EXCERPTED DATA:
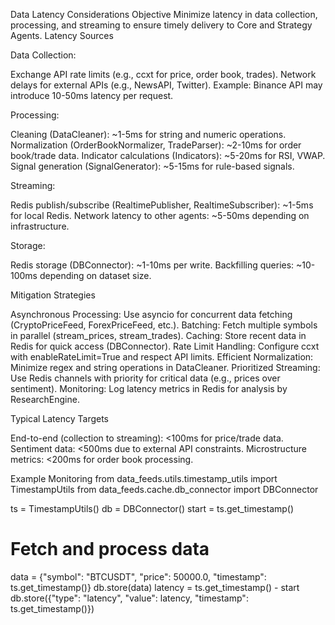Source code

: Data Latency Considerations
Objective
Minimize latency in data collection, processing, and streaming to ensure timely delivery to Core and Strategy Agents.
Latency Sources

Data Collection:

Exchange API rate limits (e.g., ccxt for price, order book, trades).
Network delays for external APIs (e.g., NewsAPI, Twitter).
Example: Binance API may introduce 10-50ms latency per request.


Processing:

Cleaning (DataCleaner): ~1-5ms for string and numeric operations.
Normalization (OrderBookNormalizer, TradeParser): ~2-10ms for order book/trade data.
Indicator calculations (Indicators): ~5-20ms for RSI, VWAP.
Signal generation (SignalGenerator): ~5-15ms for rule-based signals.


Streaming:

Redis publish/subscribe (RealtimePublisher, RealtimeSubscriber): ~1-5ms for local Redis.
Network latency to other agents: ~5-50ms depending on infrastructure.


Storage:

Redis storage (DBConnector): ~1-10ms per write.
Backfilling queries: ~10-100ms depending on dataset size.



Mitigation Strategies

Asynchronous Processing: Use asyncio for concurrent data fetching (CryptoPriceFeed, ForexPriceFeed, etc.).
Batching: Fetch multiple symbols in parallel (stream_prices, stream_trades).
Caching: Store recent data in Redis for quick access (DBConnector).
Rate Limit Handling: Configure ccxt with enableRateLimit=True and respect API limits.
Efficient Normalization: Minimize regex and string operations in DataCleaner.
Prioritized Streaming: Use Redis channels with priority for critical data (e.g., prices over sentiment).
Monitoring: Log latency metrics in Redis for analysis by ResearchEngine.

Typical Latency Targets

End-to-end (collection to streaming): <100ms for price/trade data.
Sentiment data: <500ms due to external API constraints.
Microstructure metrics: <200ms for order book processing.

Example Monitoring
from data_feeds.utils.timestamp_utils import TimestampUtils
from data_feeds.cache.db_connector import DBConnector

ts = TimestampUtils()
db = DBConnector()
start = ts.get_timestamp()
# Fetch and process data
data = {"symbol": "BTCUSDT", "price": 50000.0, "timestamp": ts.get_timestamp()}
db.store(data)
latency = ts.get_timestamp() - start
db.store({"type": "latency", "value": latency, "timestamp": ts.get_timestamp()})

PROBLEM REQUIREMENTS: Line for line, retype the material exactly, omitting any pictures.

ANSWER SECTION:
Source code

: Data Latency Considerations
Objective
Minimize latency in data collection, processing, and streaming to ensure timely delivery to Core and Strategy Agents.
Latency Sources

Data Collection:

Exchange API rate limits (e.g., ccxt for price, order book, trades).
Network delays for external APIs (e.g., NewsAPI, Twitter).
Example: Binance API may introduce 10-50ms latency per request.


Processing:

Cleaning (DataCleaner): ~1-5ms for string and numeric operations.
Normalization (OrderBookNormalizer, TradeParser): ~2-10ms for order book/trade data.
Indicator calculations (Indicators): ~5-20ms for RSI, VWAP.
Signal generation (SignalGenerator): ~5-15ms for rule-based signals.


Streaming:

Redis publish/subscribe (RealtimePublisher, RealtimeSubscriber): ~1-5ms for local Redis.
Network latency to other agents: ~5-50ms depending on infrastructure.


Storage:

Redis storage (DBConnector): ~1-10ms per write.
Backfilling queries: ~10-100ms depending on dataset size.



Mitigation Strategies

Asynchronous Processing: Use asyncio for concurrent data fetching (CryptoPriceFeed, ForexPriceFeed, etc.).
Batching: Fetch multiple symbols in parallel (stream_prices, stream_trades).
Caching: Store recent data in Redis for quick access (DBConnector).
Rate Limit Handling: Configure ccxt with enableRateLimit=True and respect API limits.
Efficient Normalization: Minimize regex and string operations in DataCleaner.
Prioritized Streaming: Use Redis channels with priority for critical data (e.g., prices over sentiment).
Monitoring: Log latency metrics in Redis for analysis by ResearchEngine.

Typical Latency Targets

End-to-end (collection to streaming): <100ms for price/trade data.
Sentiment data: <500ms due to external API constraints.
Microstructure metrics: <200ms for order book processing.

Example Monitoring
from data_feeds.utils.timestamp_utils import TimestampUtils
from data_feeds.cache.db_connector import DBConnector

ts = TimestampUtils()
db = DBConnector()
start = ts.get_timestamp()
# Fetch and process data
data = {"symbol": "BTCUSDT", "price": 50000.0, "timestamp": ts.get_timestamp()}
db.store(data)
latency = ts.get_timestamp() - start
db.store({"type": "latency", "value": latency, "timestamp": ts.get_timestamp()})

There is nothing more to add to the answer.